Your rebuttal to the points I made in Section 5.2 is that I am biased.

I said no such thing, that was someone else. But that demonstrably fundamental lack of reading comprehension would explain a lot of your supposed arguments.

I sometimes lump responses together. That was Isabelle. I did not mean to say it was you and no it was not you.

I would agree with you on what my argument hinges on: the sourcing of the water to be tested and the credibility of company. The points I am putting forth is that the contaminated water claimed to be safely treated is provided by TEPCO the company that tainted the water in the first place; this is a conflict of interest. Your citing the IAEA report and your explanation of the word "corroborate" and "independent" was refuted.

Let's move on to your claim and evidence:

"Samples for this ILC were collected on 24 March 2022 from the K4-B ALPS facility at FDNPS, with observation by IAEA staff members. 

In English, this would not mean that IAEA did the collection. The collection of the samples taken on 24 March 2022 was merely observed by IAEA. It does not say the collection was done by IAEA.

The sample containers were assigned and labelled beforehand and were immediately sealed with tamper proof tape under IAEA observation."

Again, it does not say the sample containers were assigned and labeelled and sealed by IAEA but under IAEA observation. It was also done beforehand and what exactly is IAEA corroborating? The only the report is good for is that TEPCO did the process and not someone else.
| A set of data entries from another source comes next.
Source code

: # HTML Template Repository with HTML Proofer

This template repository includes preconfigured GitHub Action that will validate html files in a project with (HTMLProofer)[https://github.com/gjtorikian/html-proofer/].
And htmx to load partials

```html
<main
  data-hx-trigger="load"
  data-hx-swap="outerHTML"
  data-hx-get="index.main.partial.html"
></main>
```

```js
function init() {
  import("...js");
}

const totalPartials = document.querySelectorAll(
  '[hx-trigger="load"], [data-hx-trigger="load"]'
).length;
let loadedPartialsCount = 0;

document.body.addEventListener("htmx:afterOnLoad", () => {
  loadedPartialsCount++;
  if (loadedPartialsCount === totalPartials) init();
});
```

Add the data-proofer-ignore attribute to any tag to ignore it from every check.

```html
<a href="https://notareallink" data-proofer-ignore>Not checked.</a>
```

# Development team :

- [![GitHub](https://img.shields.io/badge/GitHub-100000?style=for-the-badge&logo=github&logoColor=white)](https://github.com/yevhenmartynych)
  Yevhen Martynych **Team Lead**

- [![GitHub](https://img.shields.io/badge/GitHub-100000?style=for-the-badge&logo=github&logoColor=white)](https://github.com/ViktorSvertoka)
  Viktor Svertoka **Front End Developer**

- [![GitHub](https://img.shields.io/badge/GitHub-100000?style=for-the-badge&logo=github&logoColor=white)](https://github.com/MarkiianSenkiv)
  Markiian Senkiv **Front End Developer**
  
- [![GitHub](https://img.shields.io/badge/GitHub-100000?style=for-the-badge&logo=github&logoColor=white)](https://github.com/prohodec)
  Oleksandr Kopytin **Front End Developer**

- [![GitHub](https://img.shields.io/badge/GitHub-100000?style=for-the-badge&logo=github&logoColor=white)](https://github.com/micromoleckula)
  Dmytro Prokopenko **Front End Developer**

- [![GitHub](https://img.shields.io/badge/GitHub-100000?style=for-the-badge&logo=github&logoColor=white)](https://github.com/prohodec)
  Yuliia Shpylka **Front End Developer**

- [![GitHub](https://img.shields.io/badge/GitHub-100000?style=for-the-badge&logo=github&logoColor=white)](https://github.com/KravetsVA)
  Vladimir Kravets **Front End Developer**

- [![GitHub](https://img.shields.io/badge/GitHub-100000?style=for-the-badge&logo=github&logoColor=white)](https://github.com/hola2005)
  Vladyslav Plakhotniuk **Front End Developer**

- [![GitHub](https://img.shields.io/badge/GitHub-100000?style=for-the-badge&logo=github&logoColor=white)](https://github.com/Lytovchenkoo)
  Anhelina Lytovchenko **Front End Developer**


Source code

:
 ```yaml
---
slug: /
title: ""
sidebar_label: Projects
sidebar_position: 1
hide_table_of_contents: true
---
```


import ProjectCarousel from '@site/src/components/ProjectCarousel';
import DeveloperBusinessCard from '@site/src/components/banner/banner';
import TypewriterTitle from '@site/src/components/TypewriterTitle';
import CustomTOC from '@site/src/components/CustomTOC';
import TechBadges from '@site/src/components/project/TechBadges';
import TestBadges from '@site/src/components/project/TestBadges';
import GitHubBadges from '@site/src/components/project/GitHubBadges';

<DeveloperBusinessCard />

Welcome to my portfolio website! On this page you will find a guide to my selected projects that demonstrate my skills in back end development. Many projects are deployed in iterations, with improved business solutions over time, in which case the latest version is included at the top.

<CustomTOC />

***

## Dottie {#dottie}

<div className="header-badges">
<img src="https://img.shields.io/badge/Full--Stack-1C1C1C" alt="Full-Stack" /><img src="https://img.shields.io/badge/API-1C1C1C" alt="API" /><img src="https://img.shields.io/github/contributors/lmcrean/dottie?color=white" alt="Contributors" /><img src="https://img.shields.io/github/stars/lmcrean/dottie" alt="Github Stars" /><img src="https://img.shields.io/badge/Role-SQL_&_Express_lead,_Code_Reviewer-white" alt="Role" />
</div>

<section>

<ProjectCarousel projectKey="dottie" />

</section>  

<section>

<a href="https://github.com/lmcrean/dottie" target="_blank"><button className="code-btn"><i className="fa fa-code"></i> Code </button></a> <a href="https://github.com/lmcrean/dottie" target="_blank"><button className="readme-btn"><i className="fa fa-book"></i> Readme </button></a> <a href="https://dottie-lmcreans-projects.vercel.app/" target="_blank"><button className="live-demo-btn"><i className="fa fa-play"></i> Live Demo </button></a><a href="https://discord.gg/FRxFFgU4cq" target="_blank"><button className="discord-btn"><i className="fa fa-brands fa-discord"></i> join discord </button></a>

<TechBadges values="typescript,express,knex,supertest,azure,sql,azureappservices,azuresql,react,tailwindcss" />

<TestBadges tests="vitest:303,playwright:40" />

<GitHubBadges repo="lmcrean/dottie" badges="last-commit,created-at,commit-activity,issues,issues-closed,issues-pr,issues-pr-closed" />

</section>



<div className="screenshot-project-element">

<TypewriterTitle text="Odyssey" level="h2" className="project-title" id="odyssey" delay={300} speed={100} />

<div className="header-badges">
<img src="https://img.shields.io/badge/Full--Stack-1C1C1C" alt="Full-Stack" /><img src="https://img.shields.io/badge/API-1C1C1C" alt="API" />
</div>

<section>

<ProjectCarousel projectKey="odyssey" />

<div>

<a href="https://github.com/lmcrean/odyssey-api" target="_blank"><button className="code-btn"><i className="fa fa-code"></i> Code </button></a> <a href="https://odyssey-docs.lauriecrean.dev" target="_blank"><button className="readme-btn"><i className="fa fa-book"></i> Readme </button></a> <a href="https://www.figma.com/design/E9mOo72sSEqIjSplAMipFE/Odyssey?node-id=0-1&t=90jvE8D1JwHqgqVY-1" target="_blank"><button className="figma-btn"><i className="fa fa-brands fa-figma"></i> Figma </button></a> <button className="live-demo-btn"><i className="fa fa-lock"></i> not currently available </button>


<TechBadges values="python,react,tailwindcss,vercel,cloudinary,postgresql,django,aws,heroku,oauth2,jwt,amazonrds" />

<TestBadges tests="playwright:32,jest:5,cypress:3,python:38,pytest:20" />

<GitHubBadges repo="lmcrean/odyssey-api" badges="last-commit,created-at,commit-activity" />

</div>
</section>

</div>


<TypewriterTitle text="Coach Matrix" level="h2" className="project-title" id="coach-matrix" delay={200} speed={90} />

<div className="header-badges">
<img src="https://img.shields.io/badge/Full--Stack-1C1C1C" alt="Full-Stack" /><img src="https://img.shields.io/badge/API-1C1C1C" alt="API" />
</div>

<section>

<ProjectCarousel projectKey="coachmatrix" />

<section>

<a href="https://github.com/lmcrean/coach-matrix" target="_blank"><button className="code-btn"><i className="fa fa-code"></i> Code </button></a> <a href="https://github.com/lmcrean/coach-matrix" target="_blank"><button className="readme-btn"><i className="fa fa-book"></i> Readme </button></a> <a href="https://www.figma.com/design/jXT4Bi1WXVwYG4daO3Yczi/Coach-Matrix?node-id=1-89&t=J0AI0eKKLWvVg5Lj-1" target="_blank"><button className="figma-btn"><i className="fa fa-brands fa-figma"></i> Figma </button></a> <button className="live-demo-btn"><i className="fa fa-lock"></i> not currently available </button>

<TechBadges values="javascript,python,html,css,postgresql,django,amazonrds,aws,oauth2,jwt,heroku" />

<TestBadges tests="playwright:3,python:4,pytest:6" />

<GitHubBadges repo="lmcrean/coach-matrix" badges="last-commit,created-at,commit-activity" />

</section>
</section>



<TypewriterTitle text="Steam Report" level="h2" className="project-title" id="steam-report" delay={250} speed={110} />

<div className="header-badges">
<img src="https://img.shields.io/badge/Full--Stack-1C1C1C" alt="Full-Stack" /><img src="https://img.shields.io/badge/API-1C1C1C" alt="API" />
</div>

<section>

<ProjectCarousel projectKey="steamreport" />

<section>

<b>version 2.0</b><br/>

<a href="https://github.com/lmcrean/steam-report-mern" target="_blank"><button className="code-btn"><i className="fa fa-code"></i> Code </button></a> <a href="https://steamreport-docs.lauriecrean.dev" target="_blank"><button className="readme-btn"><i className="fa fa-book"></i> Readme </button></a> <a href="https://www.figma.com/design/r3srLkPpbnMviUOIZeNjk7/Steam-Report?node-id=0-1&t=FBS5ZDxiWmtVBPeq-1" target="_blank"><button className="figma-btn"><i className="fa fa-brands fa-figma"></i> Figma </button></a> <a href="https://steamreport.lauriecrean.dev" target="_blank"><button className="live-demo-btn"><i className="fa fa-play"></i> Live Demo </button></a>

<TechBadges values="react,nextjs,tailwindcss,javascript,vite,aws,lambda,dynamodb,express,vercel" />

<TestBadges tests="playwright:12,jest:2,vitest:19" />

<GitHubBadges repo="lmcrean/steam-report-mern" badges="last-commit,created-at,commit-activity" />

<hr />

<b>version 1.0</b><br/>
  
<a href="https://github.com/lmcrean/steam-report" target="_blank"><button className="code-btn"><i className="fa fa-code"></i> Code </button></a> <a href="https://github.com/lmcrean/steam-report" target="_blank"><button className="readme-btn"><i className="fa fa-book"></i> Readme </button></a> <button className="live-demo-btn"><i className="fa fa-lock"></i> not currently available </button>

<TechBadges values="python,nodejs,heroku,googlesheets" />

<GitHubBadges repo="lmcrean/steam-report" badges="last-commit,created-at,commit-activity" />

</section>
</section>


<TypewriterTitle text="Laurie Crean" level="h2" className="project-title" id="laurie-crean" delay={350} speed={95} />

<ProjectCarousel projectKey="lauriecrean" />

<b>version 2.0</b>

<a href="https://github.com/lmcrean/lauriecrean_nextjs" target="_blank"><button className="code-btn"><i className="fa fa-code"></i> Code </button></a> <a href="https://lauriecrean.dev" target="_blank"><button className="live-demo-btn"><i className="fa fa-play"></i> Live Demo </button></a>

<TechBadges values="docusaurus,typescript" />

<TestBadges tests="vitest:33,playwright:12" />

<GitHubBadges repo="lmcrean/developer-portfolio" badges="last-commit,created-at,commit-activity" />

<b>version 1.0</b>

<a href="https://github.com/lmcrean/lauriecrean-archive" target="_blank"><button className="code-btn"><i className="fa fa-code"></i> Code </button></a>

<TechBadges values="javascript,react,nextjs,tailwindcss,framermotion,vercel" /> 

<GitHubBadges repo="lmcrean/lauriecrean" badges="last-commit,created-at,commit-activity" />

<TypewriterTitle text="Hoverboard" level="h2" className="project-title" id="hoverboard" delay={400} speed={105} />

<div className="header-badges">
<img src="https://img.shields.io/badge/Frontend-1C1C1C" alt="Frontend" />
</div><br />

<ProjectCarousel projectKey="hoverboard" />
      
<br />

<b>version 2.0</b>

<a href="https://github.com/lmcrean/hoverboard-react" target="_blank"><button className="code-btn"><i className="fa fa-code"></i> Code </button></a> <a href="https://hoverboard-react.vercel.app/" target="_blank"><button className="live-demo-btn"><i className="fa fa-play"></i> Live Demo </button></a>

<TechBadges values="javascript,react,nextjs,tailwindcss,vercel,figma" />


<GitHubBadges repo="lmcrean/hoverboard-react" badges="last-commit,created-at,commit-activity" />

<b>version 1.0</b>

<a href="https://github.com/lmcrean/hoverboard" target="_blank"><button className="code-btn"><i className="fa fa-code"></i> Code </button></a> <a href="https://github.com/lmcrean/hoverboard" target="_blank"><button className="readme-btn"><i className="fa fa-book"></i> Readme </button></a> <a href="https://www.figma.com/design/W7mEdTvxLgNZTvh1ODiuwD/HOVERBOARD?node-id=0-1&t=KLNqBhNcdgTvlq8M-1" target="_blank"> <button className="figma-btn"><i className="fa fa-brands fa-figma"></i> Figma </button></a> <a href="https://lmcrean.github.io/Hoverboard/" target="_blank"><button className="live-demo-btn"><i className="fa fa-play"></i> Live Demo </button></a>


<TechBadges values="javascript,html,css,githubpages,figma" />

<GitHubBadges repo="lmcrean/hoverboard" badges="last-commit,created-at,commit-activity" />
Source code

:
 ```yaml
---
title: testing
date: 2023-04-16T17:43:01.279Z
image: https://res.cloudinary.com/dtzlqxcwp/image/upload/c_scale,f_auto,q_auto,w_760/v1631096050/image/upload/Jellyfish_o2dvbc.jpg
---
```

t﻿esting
The report does not seek to show that IAEA collected the samples themselves.

If I may help you, the IAEA just observed that TEPCO did the process and that the process was done with consistency of International standards. Whether the 1.3 million tonnes of contaminated water and with more on the way as we tap on our phones is safe is the question.

IAEA directors says the policy of TEPCO and the Japanese government in handling the contaminated water is not recommended or endorsed by IAEA.

-5 ( +0 / -5 )

quercetum

Seven independent laboratories that received samples from TEPCO.

Hi quercetum, you got any opinion on the Qinshan power plant in Zhejiang Province and its regular release of radioactive materials into the ocean? Just wondering.

6 ( +6 / -0 )

Unless you insist that, for the samples to be valid, the IAEA needs to retrieve the samples with their own hands rather than watching someone else's hands retrieve them, your argument does not (excuse the pun) hold water.

Not quite that far. Not literally their hands in the water, not that they would be willing to do so, but yes IAEA needs to randomly test the water by IAEA and not use TEPCO samples. Prisoneers do not review themselves for parole. Tax evaders do not audit themselves.

IAEA did not test the homogeneity of the water either. That is all 1.3 million tonnes of water are equally "safe" because the water is sourced by TEPCO.

IAEA is merely an observer. It is not the IRS in tax evation and ponzi scheme cases. The IAEA is not an enforcement agency.

It is not unreasonable to require that the water be made accessible for independent assessment. That is the minimum standard.

-5 ( +0 / -5 )

Hi quercetum, you got any opinion on the Qinshan power plant in Zhejiang Province and its regular release of radioactive materials into the ocean? Just wondering.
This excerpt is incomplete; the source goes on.